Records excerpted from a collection
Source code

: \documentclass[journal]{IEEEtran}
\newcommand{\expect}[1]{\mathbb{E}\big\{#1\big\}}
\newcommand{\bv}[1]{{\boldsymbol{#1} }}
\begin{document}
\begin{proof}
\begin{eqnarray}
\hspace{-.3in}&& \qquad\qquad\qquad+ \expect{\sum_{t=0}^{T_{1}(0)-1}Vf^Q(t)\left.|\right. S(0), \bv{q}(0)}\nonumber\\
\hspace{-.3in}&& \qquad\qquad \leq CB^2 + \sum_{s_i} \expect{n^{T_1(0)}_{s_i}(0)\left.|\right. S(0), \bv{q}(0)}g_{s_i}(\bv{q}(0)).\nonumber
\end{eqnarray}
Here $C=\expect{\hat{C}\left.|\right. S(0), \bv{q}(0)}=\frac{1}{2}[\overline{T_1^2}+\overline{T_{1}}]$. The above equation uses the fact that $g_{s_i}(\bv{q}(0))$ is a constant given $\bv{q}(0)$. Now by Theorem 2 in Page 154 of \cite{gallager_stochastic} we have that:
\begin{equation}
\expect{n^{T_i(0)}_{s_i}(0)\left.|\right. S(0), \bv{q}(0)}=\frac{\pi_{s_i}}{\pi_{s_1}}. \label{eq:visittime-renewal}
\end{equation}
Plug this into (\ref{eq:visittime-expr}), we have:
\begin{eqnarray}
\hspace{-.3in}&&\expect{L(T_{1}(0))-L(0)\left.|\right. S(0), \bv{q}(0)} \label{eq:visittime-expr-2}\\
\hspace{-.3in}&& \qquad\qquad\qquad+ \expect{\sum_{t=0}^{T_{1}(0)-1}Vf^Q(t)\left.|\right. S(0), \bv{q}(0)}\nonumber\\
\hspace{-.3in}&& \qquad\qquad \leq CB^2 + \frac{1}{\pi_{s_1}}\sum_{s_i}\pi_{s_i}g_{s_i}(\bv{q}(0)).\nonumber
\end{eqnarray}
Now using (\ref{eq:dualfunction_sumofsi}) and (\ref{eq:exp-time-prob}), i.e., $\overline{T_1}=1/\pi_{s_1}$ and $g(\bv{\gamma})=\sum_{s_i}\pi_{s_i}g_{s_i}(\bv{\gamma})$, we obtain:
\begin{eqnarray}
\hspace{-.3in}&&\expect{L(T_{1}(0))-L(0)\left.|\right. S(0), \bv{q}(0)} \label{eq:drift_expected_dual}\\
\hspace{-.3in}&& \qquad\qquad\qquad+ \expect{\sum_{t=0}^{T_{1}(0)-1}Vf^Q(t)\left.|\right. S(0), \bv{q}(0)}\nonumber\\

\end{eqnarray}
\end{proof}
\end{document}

■ WHAT TO PRODUCE: Every line above should be duplicated exactly as it stands.

■ RESULT FOR THIS EXERCISE:
Source code

: \documentclass[journal]{IEEEtran}
\newcommand{\expect}[1]{\mathbb{E}\big\{#1\big\}}
\newcommand{\bv}[1]{{\boldsymbol{#1} }}
\begin{document}
\begin{proof}
\begin{eqnarray}
\hspace{-.3in}&& \qquad\qquad\qquad+ \expect{\sum_{t=0}^{T_{1}(0)-1}Vf^Q(t)\left.|\right. S(0), \bv{q}(0)}\nonumber\\
\hspace{-.3in}&& \qquad\qquad \leq CB^2 + \sum_{s_i} \expect{n^{T_1(0)}_{s_i}(0)\left.|\right. S(0), \bv{q}(0)}g_{s_i}(\bv{q}(0)).\nonumber
\end{eqnarray}
Here $C=\expect{\hat{C}\left.|\right. S(0), \bv{q}(0)}=\frac{1}{2}[\overline{T_1^2}+\overline{T_{1}}]$. The above equation uses the fact that $g_{s_i}(\bv{q}(0))$ is a constant given $\bv{q}(0)$. Now by Theorem 2 in Page 154 of \cite{gallager_stochastic} we have that:
\begin{equation}
\expect{n^{T_i(0)}_{s_i}(0)\left.|\right. S(0), \bv{q}(0)}=\frac{\pi_{s_i}}{\pi_{s_1}}. \label{eq:visittime-renewal}
\end{equation}
Plug this into (\ref{eq:visittime-expr}), we have:
\begin{eqnarray}
\hspace{-.3in}&&\expect{L(T_{1}(0))-L(0)\left.|\right. S(0), \bv{q}(0)} \label{eq:visittime-expr-2}\\
\hspace{-.3in}&& \qquad\qquad\qquad+ \expect{\sum_{t=0}^{T_{1}(0)-1}Vf^Q(t)\left.|\right. S(0), \bv{q}(0)}\nonumber\\
\hspace{-.3in}&& \qquad\qquad \leq CB^2 + \frac{1}{\pi_{s_1}}\sum_{s_i}\pi_{s_i}g_{s_i}(\bv{q}(0)).\nonumber
\end{eqnarray}
Now using (\ref{eq:dualfunction_sumofsi}) and (\ref{eq:exp-time-prob}), i.e., $\overline{T_1}=1/\pi_{s_1}$ and $g(\bv{\gamma})=\sum_{s_i}\pi_{s_i}g_{s_i}(\bv{\gamma})$, we obtain:
\begin{eqnarray}
\hspace{-.3in}&&\expect{L(T_{1}(0))-L(0)\left.|\right. S(0), \bv{q}(0)} \label{eq:drift_expected_dual}\\
\hspace{-.3in}&& \qquad\qquad\qquad+ \expect{\sum_{t=0}^{T_{1}(0)-1}Vf^Q(t)\left.|\right. S(0), \bv{q}(0)}\nonumber\\

\end{eqnarray}
\end{proof}
\end{document}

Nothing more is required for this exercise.